El Salvador has become the first country to recognize Bitcoin as legal cash earlier this month, adopting a bill to that effect.
El Salvador is even going so far as to airdrop $30 worth of Bitcoin to its registered citizens.
While the aforementioned bill will take full effect on September 7, 2021, the country’s regulators are yet to issue implementation instructions.
Although many people welcomed the decision, it was also met with backlash from a variety of sources, including authorities and financial organizations.
Fitch Ratings, a New York-based economic analytics and rating agency, recently produced a report on the challenges facing El Salvador.
El Salvador’s financial institutions could face higher “regulatory, financial, and operational” risks, according to the business. Furthermore, this would raise concerns about possible violations of international anti-money laundering and anti-terrorist funding regulations.

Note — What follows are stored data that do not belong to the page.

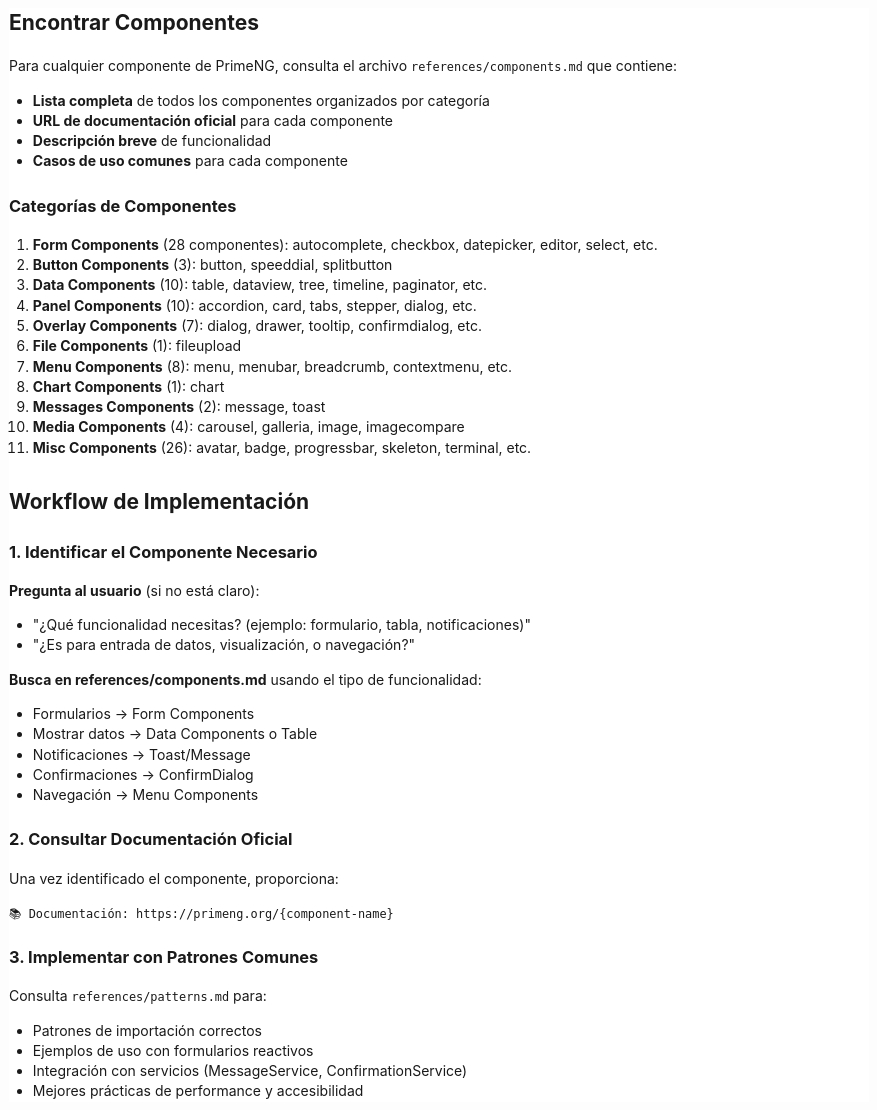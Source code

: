 ## Encontrar Componentes

Para cualquier componente de PrimeNG, consulta el archivo `references/components.md` que contiene:
- **Lista completa** de todos los componentes organizados por categoría
- **URL de documentación oficial** para cada componente
- **Descripción breve** de funcionalidad
- **Casos de uso comunes** para cada componente

### Categorías de Componentes

1. **Form Components** (28 componentes): autocomplete, checkbox, datepicker, editor, select, etc.
2. **Button Components** (3): button, speeddial, splitbutton
3. **Data Components** (10): table, dataview, tree, timeline, paginator, etc.
4. **Panel Components** (10): accordion, card, tabs, stepper, dialog, etc.
5. **Overlay Components** (7): dialog, drawer, tooltip, confirmdialog, etc.
6. **File Components** (1): fileupload
7. **Menu Components** (8): menu, menubar, breadcrumb, contextmenu, etc.
8. **Chart Components** (1): chart
9. **Messages Components** (2): message, toast
10. **Media Components** (4): carousel, galleria, image, imagecompare
11. **Misc Components** (26): avatar, badge, progressbar, skeleton, terminal, etc.

## Workflow de Implementación

### 1. Identificar el Componente Necesario

**Pregunta al usuario** (si no está claro):
- "¿Qué funcionalidad necesitas? (ejemplo: formulario, tabla, notificaciones)"
- "¿Es para entrada de datos, visualización, o navegación?"

**Busca en references/components.md** usando el tipo de funcionalidad:
- Formularios → Form Components
- Mostrar datos → Data Components o Table
- Notificaciones → Toast/Message
- Confirmaciones → ConfirmDialog
- Navegación → Menu Components

### 2. Consultar Documentación Oficial

Una vez identificado el componente, proporciona:
```
📚 Documentación: https://primeng.org/{component-name}
```

### 3. Implementar con Patrones Comunes

Consulta `references/patterns.md` para:
- Patrones de importación correctos
- Ejemplos de uso con formularios reactivos
- Integración con servicios (MessageService, ConfirmationService)
- Mejores prácticas de performance y accesibilidad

The business cited the world’s largest cryptocurrency’s extreme price volatility as a “challenge to its usage as a store of value and method of payment.” It went on to say;
“Financial institutions could face potential volatility in the USD value of their balance sheets if Bitcoin assets/liabilities are not quickly converted to USD or if positions remain open. The lack of adequate regulations to manage banks’ balance sheet exposure would be a credit negative based on a recent Basel prudential consultation. This would effectively fully deduct open positions from banks’ regulatory capital.”

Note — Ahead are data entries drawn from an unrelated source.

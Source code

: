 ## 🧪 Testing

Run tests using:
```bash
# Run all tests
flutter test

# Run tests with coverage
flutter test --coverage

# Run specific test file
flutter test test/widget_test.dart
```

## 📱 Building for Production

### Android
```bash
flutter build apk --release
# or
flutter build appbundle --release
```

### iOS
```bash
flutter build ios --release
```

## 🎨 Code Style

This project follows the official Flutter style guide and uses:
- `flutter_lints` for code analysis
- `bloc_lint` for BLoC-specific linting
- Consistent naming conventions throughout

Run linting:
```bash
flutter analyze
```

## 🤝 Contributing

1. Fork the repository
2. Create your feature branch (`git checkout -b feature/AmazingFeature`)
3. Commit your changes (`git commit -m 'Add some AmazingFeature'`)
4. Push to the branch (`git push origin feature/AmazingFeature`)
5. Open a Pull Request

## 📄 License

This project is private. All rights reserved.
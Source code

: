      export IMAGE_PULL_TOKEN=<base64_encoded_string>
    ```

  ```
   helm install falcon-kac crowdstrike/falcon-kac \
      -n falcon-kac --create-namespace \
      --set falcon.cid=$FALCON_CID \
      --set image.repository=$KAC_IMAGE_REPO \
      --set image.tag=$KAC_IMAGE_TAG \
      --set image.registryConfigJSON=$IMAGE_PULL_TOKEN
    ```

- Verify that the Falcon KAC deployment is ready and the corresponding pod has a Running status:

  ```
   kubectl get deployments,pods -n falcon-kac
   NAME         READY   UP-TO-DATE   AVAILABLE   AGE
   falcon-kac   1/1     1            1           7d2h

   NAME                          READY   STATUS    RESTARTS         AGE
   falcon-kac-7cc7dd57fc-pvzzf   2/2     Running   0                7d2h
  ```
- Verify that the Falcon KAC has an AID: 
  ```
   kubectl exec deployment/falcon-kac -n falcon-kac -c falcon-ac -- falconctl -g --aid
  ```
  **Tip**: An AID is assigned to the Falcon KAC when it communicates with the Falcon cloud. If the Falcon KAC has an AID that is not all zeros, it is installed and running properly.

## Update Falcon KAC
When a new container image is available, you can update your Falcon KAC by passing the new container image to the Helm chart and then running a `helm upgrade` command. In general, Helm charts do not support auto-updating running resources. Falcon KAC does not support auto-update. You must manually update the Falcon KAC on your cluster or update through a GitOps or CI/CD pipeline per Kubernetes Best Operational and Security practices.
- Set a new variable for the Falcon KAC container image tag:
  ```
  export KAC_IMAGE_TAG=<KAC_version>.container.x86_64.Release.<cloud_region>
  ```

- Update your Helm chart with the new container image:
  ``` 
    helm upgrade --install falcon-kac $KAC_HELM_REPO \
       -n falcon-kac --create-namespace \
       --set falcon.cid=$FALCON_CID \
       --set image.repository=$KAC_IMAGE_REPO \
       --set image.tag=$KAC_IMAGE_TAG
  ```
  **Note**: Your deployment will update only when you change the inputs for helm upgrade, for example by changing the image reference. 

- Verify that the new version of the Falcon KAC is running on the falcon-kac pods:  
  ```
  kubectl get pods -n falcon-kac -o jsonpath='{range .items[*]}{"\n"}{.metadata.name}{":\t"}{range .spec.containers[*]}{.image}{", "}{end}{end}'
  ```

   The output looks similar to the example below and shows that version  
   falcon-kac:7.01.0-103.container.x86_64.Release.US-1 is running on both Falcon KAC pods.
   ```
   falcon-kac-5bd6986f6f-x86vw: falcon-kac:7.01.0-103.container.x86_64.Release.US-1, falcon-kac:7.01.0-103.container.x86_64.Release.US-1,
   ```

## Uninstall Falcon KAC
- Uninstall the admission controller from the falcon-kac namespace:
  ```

The bill also mandates that all firms in the country accept BTC, excluding those with limited or no access to the requisite equipment.
El Salvador’s President, Nayib Bukele, purportedly commented in this regard, “If you go to a McDonald’s or whatever, they cannot say we’re not going to take your bitcoin, they have to take it by law because it’s a legal tender.”
Fitch Ratings, however, cautioned of an adverse impact on the actual rate of acceptance due to challenges related to implementation, financial inclusion, and Internet access.
Further, the report cited concerns regarding the “macroeconomic, financial and legal issues” expressed by the IMF recently, while also touching upon the lack of support from the World Bank in this regard.
Meanwhile, some analysts have expressed a more positive opinion towards El Salvador’s Bitcoin adoption. In fact, according to analyst Lark Davis,
The ratings agencies don’t like what El Salvador is doing with #bitcoin! These are the same people who lied about the mortgage markets at the behest of banks which led to the 2008 GFC. https://t.co/EOoBFfyDH8— Lark Davis (@TheCryptoLark) June 25, 2021
CSO of Blockstream, Samson Mow also voiced his respect for El Salvador, noting that the country understands what freedom means.